A solidão das mulheres negras que ocupam espaços de poder como a mídia foi lembrada pela jornalista Adriana Couto. “A gente se percebe a vida inteira como uma exceção. Não dá para esquecer a desigualdade”.

Para Luana, contudo, a questão central não é mérito, mas igualdade de oportunidades. E a desigualdade também tem idade, lembrou.

“É preciso falar da discriminação por faixa etária. O cuidado com os idosos é penoso, ainda mais do que com as crianças. E tem o sofrimento do idoso, que muitas vezes tem de voltar ao mercado de trabalho enfrentando a discriminação. Os que não têm família ficam completamente desamparados, daí o suicídio de idosos”, observou. A transferência de renda da aposentadoria do idoso para a família também foi notada.

Falta foco

O estudo da Oxfam retrata ainda uma população com visão pouco clara de quem vive na pobreza e de quem são os ricos neste país, e de onde a própria população se situa hoje e estará amanhã – o que requer ampliação da consciência de que vale perder um pouco individualmente para ganhar em qualidade de vida coletiva.

“O fato de 85% dos brasileiros se colocarem na metade mais pobre da população é um problema para o combate à desigualdade social, pois se todo mundo se acha pobre ninguém quer dar, todos acham que dão demais, que já é hora de receber”, considera Rafael.

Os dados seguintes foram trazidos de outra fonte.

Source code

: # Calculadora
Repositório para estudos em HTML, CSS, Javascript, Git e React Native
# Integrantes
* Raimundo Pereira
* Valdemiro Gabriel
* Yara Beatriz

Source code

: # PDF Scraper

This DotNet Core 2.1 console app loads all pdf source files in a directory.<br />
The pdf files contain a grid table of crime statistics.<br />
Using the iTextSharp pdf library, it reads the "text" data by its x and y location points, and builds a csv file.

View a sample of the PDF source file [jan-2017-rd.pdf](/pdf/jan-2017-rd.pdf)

Outra visão desfocada é sobre a linha de pobreza, situada entre 701 e 1000 reais por 53% dos entrevistados, enquanto a linha oficial de pobreza é de 637 reais mensais, ou 5,5 dólares (21,20 reais) por dia, segundo o Banco Mundial. Quase 44 milhões de brasileiros vivem nessa condição, segundo relatório da instituição divulgado no dia 4 de abril. Só entre 2014 e 2017 eles aumentaram em 20,5%.

Por fim, e paradoxalmente, o estudo revela otimismo individual – 70% acreditam que em cinco anos estarão na classe média ou classe média alta – e ceticismo social – 57% não acreditam que as desigualdades serão reduzidas nos próximos anos. A ver.

Metodologia

A amostra da pesquisa de opinião, composta por 2.086 pessoas em nível nacional, teve como objetivo refletir o perfil da sociedade brasileira de acordo com o último Censo.

Foram realizadas entrevistas em 130 municípios de pequeno, médio e grande portes, incluindo regiões metropolitanas e cidades do interior, no período de 12 a 18 de fevereiro de 2019.

A margem de erro é de 2% para mais ou para menos, considerando um nível de confiança de 95%.